Dai tubi termici satellitari alle tecnologie avanzate per la ricerca in Antartide, Meganne Christian lavora a progetti e idee per portare il grafene in ambienti estremi come quelli nello spazio a gravità zero. Il contrario di quello bramato da  Franco Battiato nella sua nota canzone “Cerco un centro di gravità permanente”. Ricercatrice dell’Istituto per la microelettronica e microsistemi (Imm) del Consiglio nazionale delle ricerche, collabora con Graphene Flagship, l’iniziativa di ricerca sul grafene dell’Unione europea, di cui il Cnr è partner.

Per capire meglio l’oggetto delle sue ricerche, le chiediamo di spiegarci cosa sono i tubi termici ad anello in microgravità e quali vantaggi può portare il grafene alla tecnologia satellitare. “Ci sono sempre più satelliti attivi in orbita con la Terra e svolgono attività che vanno dal Gps alle comunicazioni e all’osservazione e difesa del Pianeta.
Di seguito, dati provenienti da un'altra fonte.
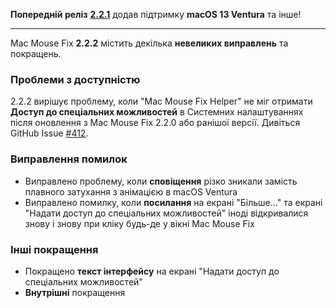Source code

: **Попередній реліз** [**2.2.1**](https://github.com/noah-nuebling/mac-mouse-fix/releases/tag/2.2.1) додав підтримку **macOS 13 Ventura** та інше!

---

Mac Mouse Fix **2.2.2** містить декілька **невеликих виправлень** та покращень.

### Проблеми з доступністю

2.2.2 вирішує проблему, коли "Mac Mouse Fix Helper" не міг отримати **Доступ до спеціальних можливостей** в Системних налаштуваннях після оновлення з Mac Mouse Fix 2.2.0 або ранішої версії. Дивіться GitHub Issue [#412](https://github.com/noah-nuebling/mac-mouse-fix/issues/412).

### Виправлення помилок

- Виправлено проблему, коли **сповіщення** різко зникали замість плавного затухання з анімацією в macOS Ventura
- Виправлено помилку, коли **посилання** на екрані "Більше..." та екрані "Надати доступ до спеціальних можливостей" іноді відкривалися знову і знову при кліку будь-де у вікні Mac Mouse Fix

### Інші покращення

- Покращено **текст інтерфейсу** на екрані "Надати доступ до спеціальних можливостей"
- **Внутрішні** покращення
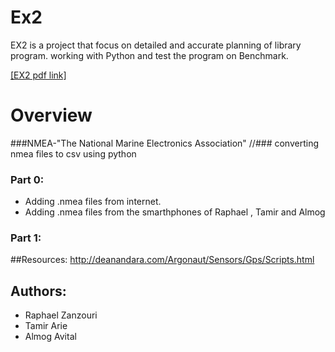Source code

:# Ex2 
EX2 is a project that focus on detailed and accurate planning of library program.  working with Python and test the program on Benchmark.


[[EX2 pdf link]](http://moodlearn.ariel.ac.il/pluginfile.php/1003605/mod_assign/introattachment/0/Ex2_V0.0.pdf?forcedownload=1)
# Overview

###NMEA-"The National Marine Electronics Association"
//### converting nmea files to csv using python

### Part 0:
* Adding .nmea files from internet.
* Adding .nmea files from the smarthphones of Raphael , Tamir and Almog


### Part 1:


##Resources:
http://deanandara.com/Argonaut/Sensors/Gps/Scripts.html

## Authors:
* Raphael Zanzouri
* Tamir Arie
* Almog Avital
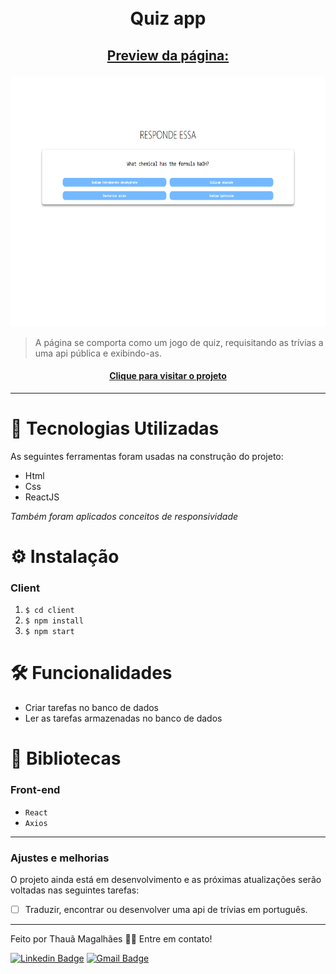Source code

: <h1 align="center">
  <br>Quiz app
</h1>

## <p align="center"> <u>Preview da página:</u> </p>

<p align="center">
  <img src="assets/preview.png" height="400px" alt="preview da página">
</p>

> A página se comporta como um jogo de quiz, requisitando as trívias a uma api pública e exibindo-as.

<h4 align="center"><a href="https://tahaluh.github.io/quiz-react/" target="_blank">Clique para visitar o projeto</a></h4>

---
# 💼 Tecnologias Utilizadas

As seguintes ferramentas foram usadas na construção do projeto:

- Html
- Css
- ReactJS

*Também foram aplicados conceitos de responsividade*

# ⚙️ Instalação

### Client

  1. `$ cd client`
  2. `$ npm install`
  3. `$ npm start`
 
# 🛠️ Funcionalidades

- Criar tarefas no banco de dados
- Ler as tarefas armazenadas no banco de dados

# 🔧 Bibliotecas

### Front-end

- `React`
- `Axios`

---

### Ajustes e melhorias

O projeto ainda está em desenvolvimento e as próximas atualizações serão voltadas nas seguintes tarefas:

- [ ] Traduzir, encontrar ou desenvolver uma api de trívias em português.


---

Feito por Thauã Magalhães 👋🏽 Entre em contato!

[![Linkedin Badge](https://img.shields.io/badge/-Thauã%20Lucas-blue?style=flat-square&logo=Linkedin&logoColor=white&link=linkedin.com/in/thaua-lucas//)](https://www.linkedin.com/in/thaua-lucas/?locale=pt_BR) 
[![Gmail Badge](https://img.shields.io/badge/-thauanlucascpl@gmail.com-c14438?style=flat-square&logo=Gmail&logoColor=white&link=mailto:thauanlucascpl@gmail.com)](mailto:thauanlucascpl@gmail.com)
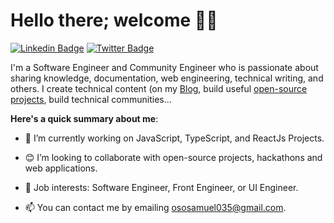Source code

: # Hello there; welcome 👋🏾

[![Linkedin Badge](https://img.shields.io/badge/samueloso-blue?style=for-the-badge&logo=Linkedin&logoColor=white&link=https://www.linkedin.com/in/samuel-oso)](https://www.linkedin.com/in/samuel-oso) [![Twitter Badge](https://img.shields.io/badge/-@iamsamueloso-1ca0f1?style=for-the-badge&logo=twitter&logoColor=white&link=https://twitter.com/iamsamueloso)](https://twitter.com/iamsamueloso)

I'm a Software Engineer and Community Engineer who is passionate about sharing knowledge, documentation, web engineering, technical writing, and others. I create technical content (on my [Blog](https://hashnode.com/@samueloso),  build useful [open-source projects](https://github.com/samuel-oso), build technical communities...

**Here's a quick summary about me**:

- 🔭 I’m currently working on JavaScript, TypeScript, and ReactJs Projects.

- 😊 I’m looking to collaborate with open-source projects, hackathons and web applications.

- 💼 Job interests: Software Engineer, Front Engineer, or UI Engineer.

- 📫 You can contact me by emailing ososamuel035@gmail.com.
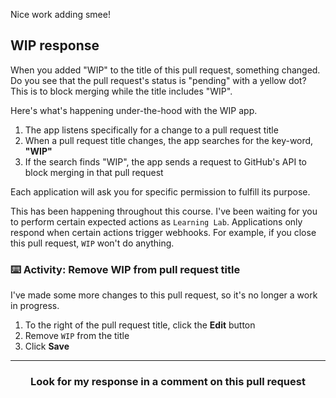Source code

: Nice work adding smee!

## WIP response
When you added "WIP" to the title of this pull request, something changed. Do you see that the pull request's status is "pending" with a yellow dot? This is to block merging while the title includes "WIP".

Here's what's happening under-the-hood with the WIP app.

1. The app listens specifically for a change to a pull request title
2. When a pull request title changes, the app searches for the key-word, **"WIP"**
3. If the search finds "WIP", the app sends a request to GitHub's API to block merging in that pull request

Each application will ask you for specific permission to fulfill its purpose.

This has been happening throughout this course. I've been waiting for you to perform certain expected actions as `Learning Lab`. Applications only respond when certain actions trigger webhooks. For example, if you close this pull request, `WIP` won't do anything.


### :keyboard: Activity: Remove WIP from pull request title
I've made some more changes to this pull request, so it's no longer a work in progress.

1. To the right of the pull request title, click the **Edit** button
1. Remove `WIP` from the title
1. Click **Save**

<hr>
<h3 align="center">Look for my response in a comment on this pull request</h3>
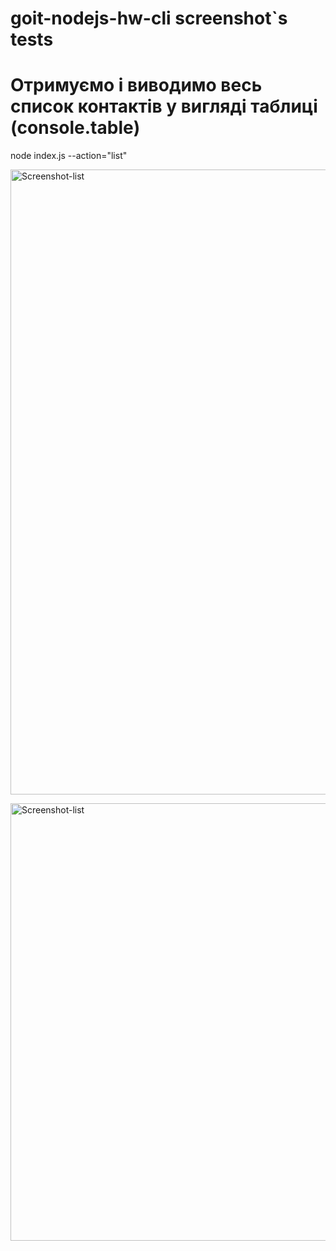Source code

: # goit-nodejs-hw-cli screenshot`s tests

# Отримуємо і виводимо весь список контактів у вигляді таблиці (console.table)
node index.js --action="list"


<a href="https://ibb.co/wRGd13c"><img src="https://i.ibb.co/Xb0WTNY/Screenshot-list.png" alt="Screenshot-list" width="1000px" border="0"></a>

<a href="https://ibb.co/RHRYj47"><img src="https://i.ibb.co/q1T7JFx/Screenshot-list.png" alt="Screenshot-list"  width="700px" border="0"></a>
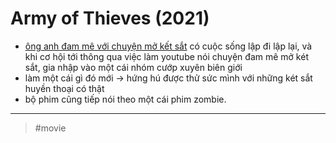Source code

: # Army of Thieves (2021)

- [ông anh đam mê với chuyện mở kết sắt](20211119184949.md) có cuộc sống lập đi lập lại, và khi cơ hội tới thông qua việc làm youtube nói chuyện đam mê mở két sắt, gia nhập vào một cái nhóm cướp xuyên biên giới
- làm một cái gì đó mới → hứng hú được thử sức mình với những két sắt huyền thoại có thật
- bộ phim cũng tiếp nói theo một cái phim zombie.

---

> #movie
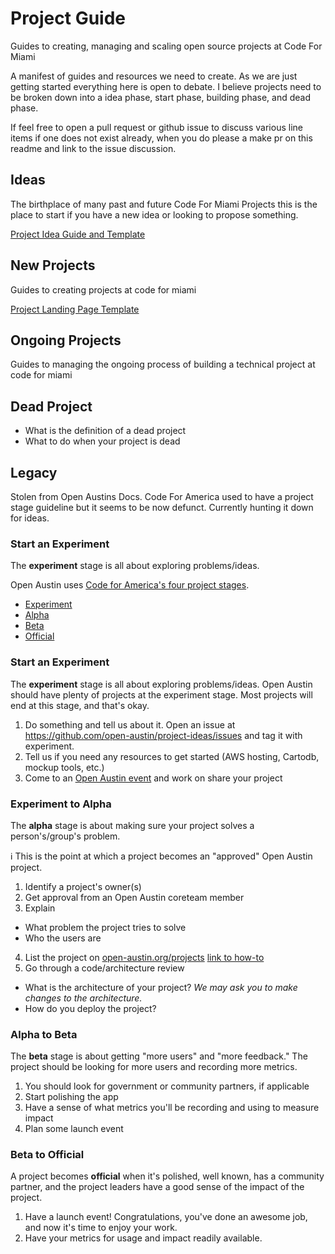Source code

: # Project Guide
Guides to creating, managing and scaling open source projects at Code For Miami

A manifest of guides and resources we need to create. As we are just getting started everything here is open to debate.
I believe projects need to be broken down into a idea phase, start phase, building phase, and dead phase.

If feel free to open a pull request or github issue to discuss various line items if one does not exist already, when you do please a make pr on this readme and link to the issue discussion.

## Ideas
The birthplace of many past and future Code For Miami Projects
this is the place to start if you have a new idea or looking to propose something.

[Project Idea Guide and Template](https://github.com/Code-for-Miami/project-ideas)


## New Projects
Guides to creating projects at code for miami

[Project Landing Page Template](https://github.com/Code-for-Miami/project-landing-page-template)

## Ongoing Projects
Guides to managing the ongoing process of building a technical project at code for miami

## Dead Project

- What is the definition of a dead project
- What to do when your project is dead

## Legacy
 
Stolen from Open Austins Docs. Code For America used to have a project stage guideline but it seems to be now defunct. Currently hunting it down for ideas.

### Start an **Experiment**

The **experiment** stage is all about exploring problems/ideas.

Open Austin uses [Code for America's four project stages](https://www.codeforamerica.org/brigade/projects/stages).

- [Experiment](https://www.codeforamerica.org/brigade/projects/stages#experiment)
- [Alpha](https://www.codeforamerica.org/brigade/projects/stages#alpha)
- [Beta](https://www.codeforamerica.org/brigade/projects/stages#beta)
- [Official](https://www.codeforamerica.org/brigade/projects/stages#official)

### Start an **Experiment**

The **experiment** stage is all about exploring problems/ideas. Open Austin should have plenty of projects at the experiment stage. Most projects will end at this stage, and that's okay.

1. Do something and tell us about it. Open an issue at https://github.com/open-austin/project-ideas/issues and tag it with experiment.
2. Tell us if you need any resources to get started (AWS hosting, Cartodb, mockup tools, etc.)
3. Come to an [Open Austin event](/events) and work on share your project

### Experiment to **Alpha**

The **alpha** stage is about making sure your project solves a person's/group's problem.

:information_source:  This is the point at which a project becomes an "approved" Open Austin project.

1. Identify a project's owner(s)
2. Get approval from an Open Austin coreteam member
3. Explain
  - What problem the project tries to solve
  - Who the users are
4. List the project on [open-austin.org/projects](https://open-austin.org/projects) [link to how-to](https://github.com/open-austin/open-austin.github.io/wiki/How-to-Add-a-Project-Page)
5. Go through a code/architecture review
  - What is the architecture of your project? _We may ask you to make changes to the architecture._
  - How do you deploy the project?

### Alpha to **Beta**
 
The **beta** stage is about getting "more users" and "more feedback." The project should be looking for more users and recording more metrics.

1. You should look for government or community partners, if applicable
2. Start polishing the app
3. Have a sense of what metrics you'll be recording and using to measure impact
4. Plan some launch event

### Beta to **Official**

A project becomes **official** when it's polished, well known, has a community partner, and the project leaders have a good sense of the impact of the project. 

1. Have a launch event! Congratulations, you've done an awesome job, and now it's time to enjoy your work.
2. Have your metrics for usage and impact readily available.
Hanno una vita di circa quindici anni e per quel tempo devono funzionare senza l’intervento umano. Visto che un lato di un satellite è sempre esposto alla radiazione solare e l’altro invece verso il freddo assoluto dello spazio, la gestione termica dei componenti elettronici è difficoltosa, soprattutto se si considera che in assenza di gravità non c’è la convezione naturale per raffreddarli. Le ‘loop heat pipe’, tradotto tubi termici ad anello, sono dispositivi che riescono a dissipare il calore da una superficie calda sfruttando il cambio di fase tra liquido e vapore di un fluido che scorre al loro interno, in modo del tutto passivo, quindi senza bisogno di pompe o di altri componenti che potrebbero rompersi e, soprattutto, anche in assenza di gravità. Questo grazie a un mezzo poroso nell’evaporatore che ha il doppio compito di aspirare il liquido e di trasferire il calore dall’esterno per trasformare il liquido in vapore e continuare il flusso nell’anello. Insieme ad altri collaboratori della Graphene Flagship abbiamo visto che, rivestendo il mezzo poroso con il grafene o con l’ossido di grafene, si possono migliorare le prestazioni, aumentando sia la pressione capillare sia la conducibilità termica nonché l’interazione con il fluido, arrivando così a un processo più veloce ed efficace”.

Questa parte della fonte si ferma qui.